> Recorded data:
┄┄┄┄┄┄┄┄┄┄┄┄┄┄┄┄┄┄┄┄

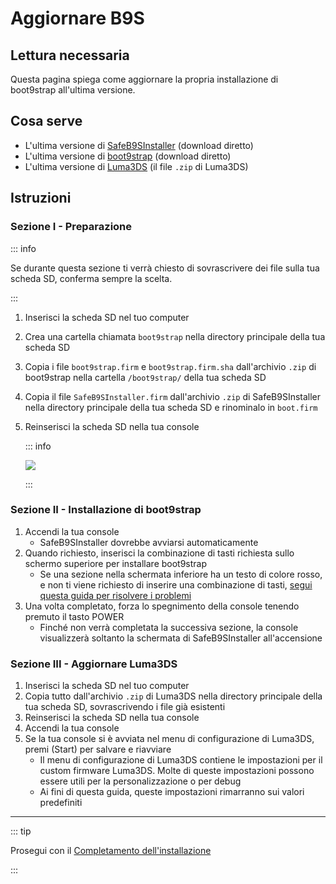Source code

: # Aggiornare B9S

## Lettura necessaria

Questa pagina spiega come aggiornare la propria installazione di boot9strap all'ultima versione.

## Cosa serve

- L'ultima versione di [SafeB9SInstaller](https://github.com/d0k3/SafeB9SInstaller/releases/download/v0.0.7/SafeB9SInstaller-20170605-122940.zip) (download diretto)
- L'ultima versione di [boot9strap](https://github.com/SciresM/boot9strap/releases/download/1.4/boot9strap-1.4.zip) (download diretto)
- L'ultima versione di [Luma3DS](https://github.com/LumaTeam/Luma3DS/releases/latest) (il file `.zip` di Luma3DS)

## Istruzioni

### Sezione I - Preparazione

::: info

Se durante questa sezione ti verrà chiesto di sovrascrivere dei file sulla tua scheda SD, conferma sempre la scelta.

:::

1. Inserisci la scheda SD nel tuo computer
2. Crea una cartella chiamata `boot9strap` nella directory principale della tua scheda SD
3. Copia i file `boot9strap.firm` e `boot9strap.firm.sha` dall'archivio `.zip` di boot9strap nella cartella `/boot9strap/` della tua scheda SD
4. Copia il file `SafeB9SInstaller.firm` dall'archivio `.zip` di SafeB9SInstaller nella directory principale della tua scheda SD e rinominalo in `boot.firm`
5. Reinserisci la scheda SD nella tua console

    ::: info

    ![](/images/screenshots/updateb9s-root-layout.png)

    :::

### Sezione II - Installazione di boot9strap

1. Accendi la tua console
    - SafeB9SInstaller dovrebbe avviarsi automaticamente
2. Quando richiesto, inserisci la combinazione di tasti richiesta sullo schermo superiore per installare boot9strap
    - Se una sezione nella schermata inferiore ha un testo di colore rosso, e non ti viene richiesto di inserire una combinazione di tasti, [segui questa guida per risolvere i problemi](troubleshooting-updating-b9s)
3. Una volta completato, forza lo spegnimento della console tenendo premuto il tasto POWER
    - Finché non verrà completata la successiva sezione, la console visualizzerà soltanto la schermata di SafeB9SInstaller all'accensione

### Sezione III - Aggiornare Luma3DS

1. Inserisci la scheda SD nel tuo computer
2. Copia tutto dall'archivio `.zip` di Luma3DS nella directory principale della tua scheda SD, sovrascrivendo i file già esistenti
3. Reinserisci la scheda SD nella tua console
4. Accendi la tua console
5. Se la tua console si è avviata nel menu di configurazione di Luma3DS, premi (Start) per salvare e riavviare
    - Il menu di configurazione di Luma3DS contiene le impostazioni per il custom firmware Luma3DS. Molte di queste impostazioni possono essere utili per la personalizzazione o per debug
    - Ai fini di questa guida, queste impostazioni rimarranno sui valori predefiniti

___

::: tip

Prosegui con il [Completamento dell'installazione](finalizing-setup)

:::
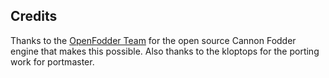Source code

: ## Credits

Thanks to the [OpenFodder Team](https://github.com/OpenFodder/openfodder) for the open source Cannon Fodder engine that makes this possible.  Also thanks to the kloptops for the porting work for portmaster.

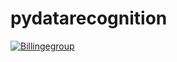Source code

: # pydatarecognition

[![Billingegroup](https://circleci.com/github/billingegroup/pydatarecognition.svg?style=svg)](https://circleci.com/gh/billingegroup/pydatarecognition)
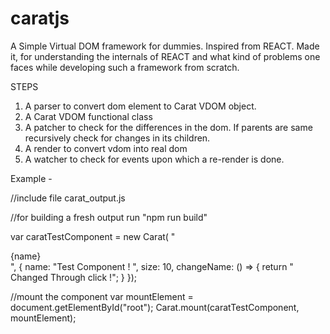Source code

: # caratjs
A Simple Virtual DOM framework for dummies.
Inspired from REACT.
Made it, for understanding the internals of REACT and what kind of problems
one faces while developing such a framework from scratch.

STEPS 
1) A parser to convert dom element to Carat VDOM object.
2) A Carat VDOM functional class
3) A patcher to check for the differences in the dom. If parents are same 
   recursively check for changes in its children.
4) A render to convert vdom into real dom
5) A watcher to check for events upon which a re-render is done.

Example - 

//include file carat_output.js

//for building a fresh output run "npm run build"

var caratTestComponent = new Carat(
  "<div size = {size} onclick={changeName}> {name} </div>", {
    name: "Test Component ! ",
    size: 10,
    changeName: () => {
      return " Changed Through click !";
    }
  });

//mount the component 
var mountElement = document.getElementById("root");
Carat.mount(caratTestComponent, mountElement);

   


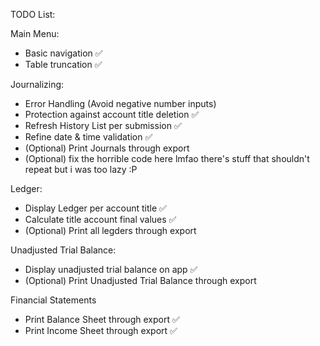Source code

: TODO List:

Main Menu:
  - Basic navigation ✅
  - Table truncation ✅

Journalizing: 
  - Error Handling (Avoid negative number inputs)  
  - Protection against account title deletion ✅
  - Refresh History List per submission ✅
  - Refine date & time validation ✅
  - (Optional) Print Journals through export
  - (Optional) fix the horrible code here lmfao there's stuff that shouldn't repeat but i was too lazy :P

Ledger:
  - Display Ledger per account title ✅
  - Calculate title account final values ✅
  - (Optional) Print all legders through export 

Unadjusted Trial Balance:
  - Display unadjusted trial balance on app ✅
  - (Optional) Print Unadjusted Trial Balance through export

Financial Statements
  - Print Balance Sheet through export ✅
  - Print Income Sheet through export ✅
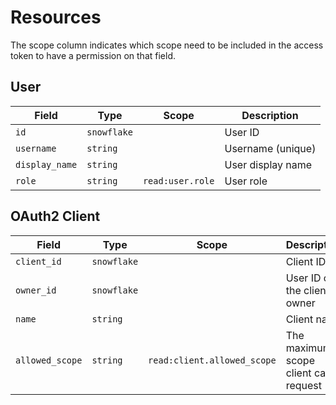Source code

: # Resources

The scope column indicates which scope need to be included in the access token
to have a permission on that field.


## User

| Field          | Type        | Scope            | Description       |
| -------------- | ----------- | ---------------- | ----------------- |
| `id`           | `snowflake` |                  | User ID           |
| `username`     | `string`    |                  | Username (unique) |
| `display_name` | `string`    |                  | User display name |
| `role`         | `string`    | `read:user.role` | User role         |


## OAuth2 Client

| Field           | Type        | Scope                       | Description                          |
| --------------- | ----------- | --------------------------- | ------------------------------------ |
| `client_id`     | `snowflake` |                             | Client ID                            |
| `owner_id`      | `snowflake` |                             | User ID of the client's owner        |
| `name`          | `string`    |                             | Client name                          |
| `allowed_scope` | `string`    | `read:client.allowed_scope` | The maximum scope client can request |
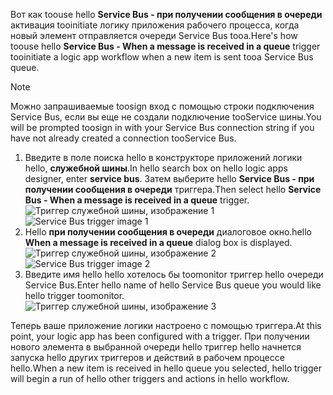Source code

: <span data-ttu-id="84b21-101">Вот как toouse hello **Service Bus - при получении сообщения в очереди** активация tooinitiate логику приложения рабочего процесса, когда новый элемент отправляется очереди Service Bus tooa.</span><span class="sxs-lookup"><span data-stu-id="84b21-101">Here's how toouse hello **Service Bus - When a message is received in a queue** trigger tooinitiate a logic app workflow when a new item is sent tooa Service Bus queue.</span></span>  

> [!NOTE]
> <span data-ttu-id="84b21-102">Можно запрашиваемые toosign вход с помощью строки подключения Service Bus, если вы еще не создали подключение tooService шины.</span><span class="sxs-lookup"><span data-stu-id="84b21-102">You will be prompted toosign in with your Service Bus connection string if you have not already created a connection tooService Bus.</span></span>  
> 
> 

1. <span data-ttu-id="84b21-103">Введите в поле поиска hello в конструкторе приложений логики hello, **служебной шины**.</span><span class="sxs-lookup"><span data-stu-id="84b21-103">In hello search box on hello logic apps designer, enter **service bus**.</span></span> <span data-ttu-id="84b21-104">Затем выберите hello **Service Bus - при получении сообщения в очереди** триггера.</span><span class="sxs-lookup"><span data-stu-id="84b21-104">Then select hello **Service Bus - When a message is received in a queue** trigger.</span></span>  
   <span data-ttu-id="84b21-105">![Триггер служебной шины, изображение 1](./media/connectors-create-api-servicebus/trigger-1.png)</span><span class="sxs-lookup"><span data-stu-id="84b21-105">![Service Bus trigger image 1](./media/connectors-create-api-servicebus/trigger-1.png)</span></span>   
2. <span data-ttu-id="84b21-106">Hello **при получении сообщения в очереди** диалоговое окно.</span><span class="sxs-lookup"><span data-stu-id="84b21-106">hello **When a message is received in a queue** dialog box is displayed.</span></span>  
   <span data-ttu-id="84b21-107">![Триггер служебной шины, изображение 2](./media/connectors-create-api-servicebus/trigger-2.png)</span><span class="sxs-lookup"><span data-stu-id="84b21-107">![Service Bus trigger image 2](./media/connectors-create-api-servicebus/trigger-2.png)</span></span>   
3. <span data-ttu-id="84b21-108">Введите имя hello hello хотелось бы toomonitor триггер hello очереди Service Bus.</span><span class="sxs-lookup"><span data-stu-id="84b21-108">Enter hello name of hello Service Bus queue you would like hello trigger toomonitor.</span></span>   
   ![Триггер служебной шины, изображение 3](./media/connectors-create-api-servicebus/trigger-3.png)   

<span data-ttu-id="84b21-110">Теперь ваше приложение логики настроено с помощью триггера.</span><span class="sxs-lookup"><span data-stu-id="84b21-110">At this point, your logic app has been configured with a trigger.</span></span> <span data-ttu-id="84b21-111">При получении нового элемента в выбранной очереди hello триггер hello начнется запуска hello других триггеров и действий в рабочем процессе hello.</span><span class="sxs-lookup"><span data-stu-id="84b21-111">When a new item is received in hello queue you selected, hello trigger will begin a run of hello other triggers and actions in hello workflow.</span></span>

┄┄┄┄┄┄┄┄┄┄┄┄┄┄┄┄┄┄┄┄

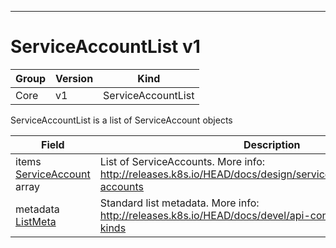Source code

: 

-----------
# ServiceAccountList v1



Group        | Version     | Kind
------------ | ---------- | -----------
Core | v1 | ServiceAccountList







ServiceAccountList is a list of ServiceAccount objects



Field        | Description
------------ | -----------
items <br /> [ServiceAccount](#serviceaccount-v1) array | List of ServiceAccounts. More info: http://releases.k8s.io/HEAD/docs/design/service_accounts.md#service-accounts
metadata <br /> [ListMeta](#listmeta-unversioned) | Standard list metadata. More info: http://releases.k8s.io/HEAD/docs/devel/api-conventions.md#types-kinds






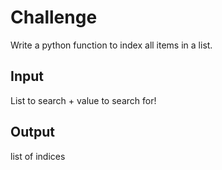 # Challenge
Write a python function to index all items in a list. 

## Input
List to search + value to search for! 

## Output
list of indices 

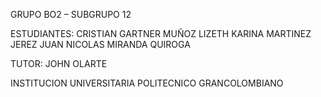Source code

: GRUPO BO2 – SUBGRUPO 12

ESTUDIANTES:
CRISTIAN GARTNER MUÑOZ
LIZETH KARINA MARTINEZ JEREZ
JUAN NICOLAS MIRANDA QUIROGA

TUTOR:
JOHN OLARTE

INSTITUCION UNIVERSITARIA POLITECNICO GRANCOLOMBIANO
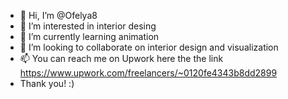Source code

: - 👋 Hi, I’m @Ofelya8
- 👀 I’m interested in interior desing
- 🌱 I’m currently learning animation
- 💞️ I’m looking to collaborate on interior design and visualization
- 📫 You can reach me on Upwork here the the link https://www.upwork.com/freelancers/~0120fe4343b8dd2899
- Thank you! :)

┄┄┄┄┄┄┄┄┄┄┄┄┄┄┄┄┄┄┄┄

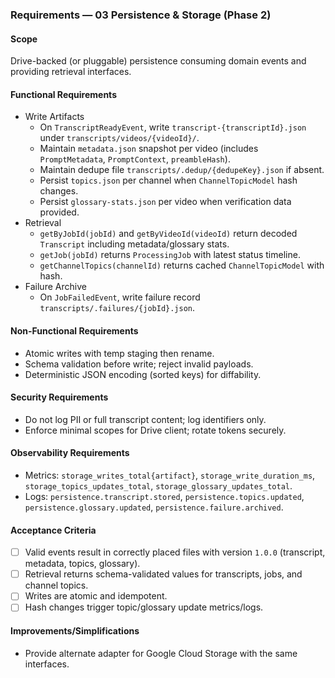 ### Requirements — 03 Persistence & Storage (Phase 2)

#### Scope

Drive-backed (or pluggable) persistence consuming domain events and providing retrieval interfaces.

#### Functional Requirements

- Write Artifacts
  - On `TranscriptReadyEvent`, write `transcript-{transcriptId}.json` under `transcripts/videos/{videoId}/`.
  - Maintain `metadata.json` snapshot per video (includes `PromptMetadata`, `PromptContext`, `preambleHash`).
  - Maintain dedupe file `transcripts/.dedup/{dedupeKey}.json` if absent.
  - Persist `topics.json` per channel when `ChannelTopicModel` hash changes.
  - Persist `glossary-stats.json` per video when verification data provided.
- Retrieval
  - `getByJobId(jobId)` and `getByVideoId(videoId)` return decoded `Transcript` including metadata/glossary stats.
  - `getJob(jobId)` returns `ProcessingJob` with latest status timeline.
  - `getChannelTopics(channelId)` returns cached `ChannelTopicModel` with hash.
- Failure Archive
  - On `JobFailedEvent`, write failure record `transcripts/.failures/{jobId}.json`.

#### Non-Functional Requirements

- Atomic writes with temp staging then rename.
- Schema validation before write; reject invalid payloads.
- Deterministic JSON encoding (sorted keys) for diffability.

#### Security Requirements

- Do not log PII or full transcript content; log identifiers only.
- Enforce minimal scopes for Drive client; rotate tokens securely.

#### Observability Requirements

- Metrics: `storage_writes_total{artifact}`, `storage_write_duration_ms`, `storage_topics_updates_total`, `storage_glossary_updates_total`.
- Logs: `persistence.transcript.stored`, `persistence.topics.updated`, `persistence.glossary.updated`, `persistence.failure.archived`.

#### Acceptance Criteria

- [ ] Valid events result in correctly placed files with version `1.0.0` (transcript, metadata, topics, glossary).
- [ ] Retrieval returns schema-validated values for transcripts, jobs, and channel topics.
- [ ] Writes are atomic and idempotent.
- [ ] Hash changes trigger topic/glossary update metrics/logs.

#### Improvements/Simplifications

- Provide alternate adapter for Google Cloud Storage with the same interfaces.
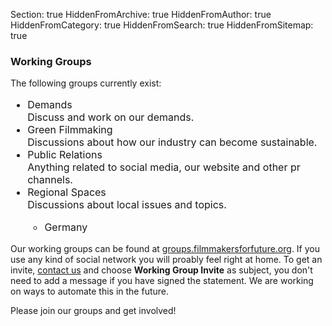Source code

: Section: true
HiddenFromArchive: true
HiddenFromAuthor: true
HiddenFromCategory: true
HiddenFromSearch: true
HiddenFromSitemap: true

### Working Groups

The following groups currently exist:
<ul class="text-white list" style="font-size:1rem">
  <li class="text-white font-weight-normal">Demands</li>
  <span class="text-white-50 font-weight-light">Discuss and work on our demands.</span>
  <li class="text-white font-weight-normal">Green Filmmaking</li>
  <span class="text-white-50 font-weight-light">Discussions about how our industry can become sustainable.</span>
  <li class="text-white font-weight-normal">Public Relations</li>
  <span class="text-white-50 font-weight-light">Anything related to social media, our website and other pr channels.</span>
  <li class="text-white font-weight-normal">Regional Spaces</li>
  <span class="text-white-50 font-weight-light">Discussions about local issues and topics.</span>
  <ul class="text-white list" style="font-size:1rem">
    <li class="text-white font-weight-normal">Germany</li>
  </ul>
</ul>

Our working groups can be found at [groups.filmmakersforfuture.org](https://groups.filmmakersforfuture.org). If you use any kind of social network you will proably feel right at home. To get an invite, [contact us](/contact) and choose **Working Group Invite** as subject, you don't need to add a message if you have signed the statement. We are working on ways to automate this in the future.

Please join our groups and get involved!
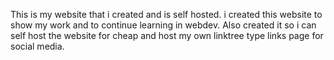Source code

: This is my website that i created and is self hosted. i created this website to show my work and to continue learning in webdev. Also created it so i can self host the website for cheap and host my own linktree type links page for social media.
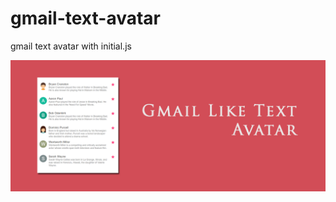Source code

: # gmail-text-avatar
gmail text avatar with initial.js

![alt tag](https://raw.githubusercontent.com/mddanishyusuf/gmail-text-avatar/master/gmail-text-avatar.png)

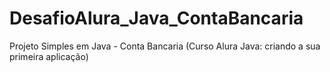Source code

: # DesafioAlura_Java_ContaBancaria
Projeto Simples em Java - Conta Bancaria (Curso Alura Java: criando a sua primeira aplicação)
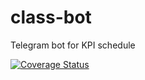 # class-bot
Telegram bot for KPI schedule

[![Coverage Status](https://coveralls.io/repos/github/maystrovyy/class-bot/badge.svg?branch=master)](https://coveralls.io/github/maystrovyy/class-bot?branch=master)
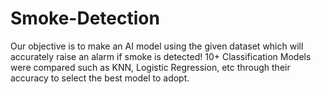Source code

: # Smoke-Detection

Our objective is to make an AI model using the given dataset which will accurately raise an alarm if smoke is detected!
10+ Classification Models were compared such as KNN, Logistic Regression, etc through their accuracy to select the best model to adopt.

┄┄┄┄┄┄┄┄┄┄┄┄┄┄┄┄┄┄┄┄

> Task goal: Text only, no pictures: please print exactly the lines above from the line with "Drive-backed (or pluggable)" up to and including the line with "HiddenFromAuthor: true", and nothing else.

> Result below:
Drive-backed (or pluggable) persistence consuming domain events and providing retrieval interfaces.

#### Functional Requirements

- Write Artifacts
  - On `TranscriptReadyEvent`, write `transcript-{transcriptId}.json` under `transcripts/videos/{videoId}/`.
  - Maintain `metadata.json` snapshot per video (includes `PromptMetadata`, `PromptContext`, `preambleHash`).
  - Maintain dedupe file `transcripts/.dedup/{dedupeKey}.json` if absent.
  - Persist `topics.json` per channel when `ChannelTopicModel` hash changes.
  - Persist `glossary-stats.json` per video when verification data provided.
- Retrieval
  - `getByJobId(jobId)` and `getByVideoId(videoId)` return decoded `Transcript` including metadata/glossary stats.
  - `getJob(jobId)` returns `ProcessingJob` with latest status timeline.
  - `getChannelTopics(channelId)` returns cached `ChannelTopicModel` with hash.
- Failure Archive
  - On `JobFailedEvent`, write failure record `transcripts/.failures/{jobId}.json`.

#### Non-Functional Requirements

- Atomic writes with temp staging then rename.
- Schema validation before write; reject invalid payloads.
- Deterministic JSON encoding (sorted keys) for diffability.

#### Security Requirements

- Do not log PII or full transcript content; log identifiers only.
- Enforce minimal scopes for Drive client; rotate tokens securely.

#### Observability Requirements

- Metrics: `storage_writes_total{artifact}`, `storage_write_duration_ms`, `storage_topics_updates_total`, `storage_glossary_updates_total`.
- Logs: `persistence.transcript.stored`, `persistence.topics.updated`, `persistence.glossary.updated`, `persistence.failure.archived`.

#### Acceptance Criteria

- [ ] Valid events result in correctly placed files with version `1.0.0` (transcript, metadata, topics, glossary).
- [ ] Retrieval returns schema-validated values for transcripts, jobs, and channel topics.
- [ ] Writes are atomic and idempotent.
- [ ] Hash changes trigger topic/glossary update metrics/logs.

#### Improvements/Simplifications

- Provide alternate adapter for Google Cloud Storage with the same interfaces.
Source code

: Section: true
HiddenFromArchive: true
HiddenFromAuthor: true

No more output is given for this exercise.